» **Exercise**
List each line of the data that holds the word "análisis".

********

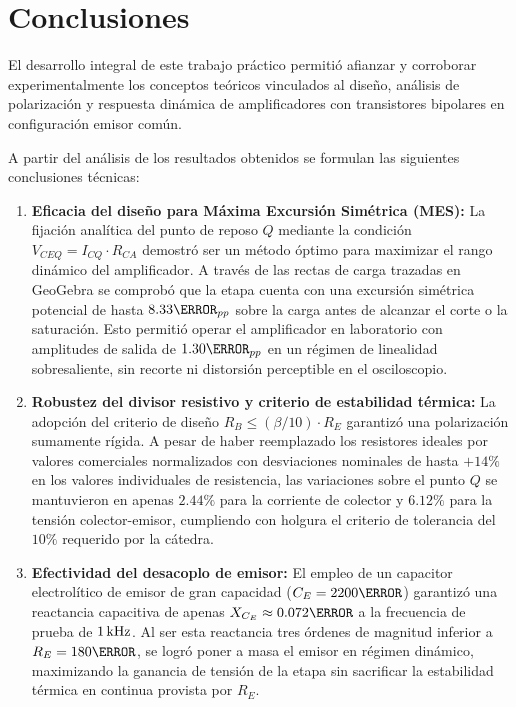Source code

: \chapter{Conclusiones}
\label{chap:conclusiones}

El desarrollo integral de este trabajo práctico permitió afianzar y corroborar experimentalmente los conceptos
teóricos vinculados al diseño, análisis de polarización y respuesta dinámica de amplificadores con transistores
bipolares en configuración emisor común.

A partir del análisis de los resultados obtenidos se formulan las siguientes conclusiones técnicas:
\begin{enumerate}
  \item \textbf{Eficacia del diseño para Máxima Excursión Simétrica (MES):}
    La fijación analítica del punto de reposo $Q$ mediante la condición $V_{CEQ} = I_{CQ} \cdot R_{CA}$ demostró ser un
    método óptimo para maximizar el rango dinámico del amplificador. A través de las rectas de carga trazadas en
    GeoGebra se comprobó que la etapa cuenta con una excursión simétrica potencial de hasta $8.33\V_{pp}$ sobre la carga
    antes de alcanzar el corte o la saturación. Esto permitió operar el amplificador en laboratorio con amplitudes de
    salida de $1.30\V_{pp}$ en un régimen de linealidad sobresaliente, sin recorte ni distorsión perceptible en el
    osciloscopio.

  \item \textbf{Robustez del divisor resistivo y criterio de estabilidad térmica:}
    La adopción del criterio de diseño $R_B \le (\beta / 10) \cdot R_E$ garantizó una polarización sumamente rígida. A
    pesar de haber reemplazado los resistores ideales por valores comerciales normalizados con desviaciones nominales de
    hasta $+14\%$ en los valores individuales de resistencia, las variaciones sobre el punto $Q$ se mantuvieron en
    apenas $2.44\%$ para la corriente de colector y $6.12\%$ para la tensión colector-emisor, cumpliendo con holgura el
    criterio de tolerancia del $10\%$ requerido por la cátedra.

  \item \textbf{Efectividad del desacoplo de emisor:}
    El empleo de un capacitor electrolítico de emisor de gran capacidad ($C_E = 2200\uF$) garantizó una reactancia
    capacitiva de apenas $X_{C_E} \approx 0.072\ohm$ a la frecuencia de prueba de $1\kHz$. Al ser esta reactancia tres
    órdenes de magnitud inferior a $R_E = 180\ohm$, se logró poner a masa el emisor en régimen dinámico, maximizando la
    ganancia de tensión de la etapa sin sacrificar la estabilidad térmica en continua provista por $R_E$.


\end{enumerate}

********

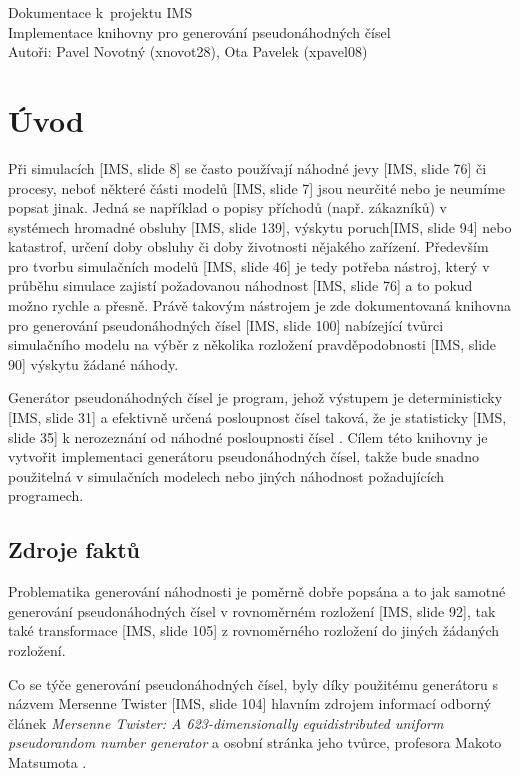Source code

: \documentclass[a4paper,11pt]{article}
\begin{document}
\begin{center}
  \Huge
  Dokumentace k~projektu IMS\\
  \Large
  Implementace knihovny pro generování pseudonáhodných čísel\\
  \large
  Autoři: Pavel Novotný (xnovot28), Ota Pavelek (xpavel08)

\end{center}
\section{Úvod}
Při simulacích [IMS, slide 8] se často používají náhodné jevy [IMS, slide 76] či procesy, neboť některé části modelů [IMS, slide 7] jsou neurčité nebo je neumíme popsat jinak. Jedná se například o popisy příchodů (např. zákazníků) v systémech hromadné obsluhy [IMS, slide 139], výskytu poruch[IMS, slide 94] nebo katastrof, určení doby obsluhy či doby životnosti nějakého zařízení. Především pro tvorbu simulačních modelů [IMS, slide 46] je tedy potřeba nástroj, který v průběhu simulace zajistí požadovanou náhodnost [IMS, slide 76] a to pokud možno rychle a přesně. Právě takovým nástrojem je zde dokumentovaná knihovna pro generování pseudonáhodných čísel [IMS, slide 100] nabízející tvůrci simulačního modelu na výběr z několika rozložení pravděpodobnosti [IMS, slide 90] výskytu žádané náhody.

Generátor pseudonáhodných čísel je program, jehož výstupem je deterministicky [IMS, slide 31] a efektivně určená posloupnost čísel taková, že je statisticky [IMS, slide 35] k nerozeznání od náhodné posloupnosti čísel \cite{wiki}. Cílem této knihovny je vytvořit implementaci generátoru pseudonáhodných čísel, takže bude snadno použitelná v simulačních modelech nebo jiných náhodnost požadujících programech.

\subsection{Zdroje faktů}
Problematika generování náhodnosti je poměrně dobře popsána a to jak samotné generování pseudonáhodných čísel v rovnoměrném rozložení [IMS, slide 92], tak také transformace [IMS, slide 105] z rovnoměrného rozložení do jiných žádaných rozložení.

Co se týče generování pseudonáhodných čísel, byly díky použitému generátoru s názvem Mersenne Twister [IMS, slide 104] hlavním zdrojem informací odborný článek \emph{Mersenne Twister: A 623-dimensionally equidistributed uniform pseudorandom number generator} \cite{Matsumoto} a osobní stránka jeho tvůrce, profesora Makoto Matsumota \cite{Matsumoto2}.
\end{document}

********

» **Answer to this exercise**
teóricos vinculados al diseño, análisis de polarización y respuesta dinámica de amplificadores con transistores
A partir del análisis de los resultados obtenidos se formulan las siguientes conclusiones técnicas:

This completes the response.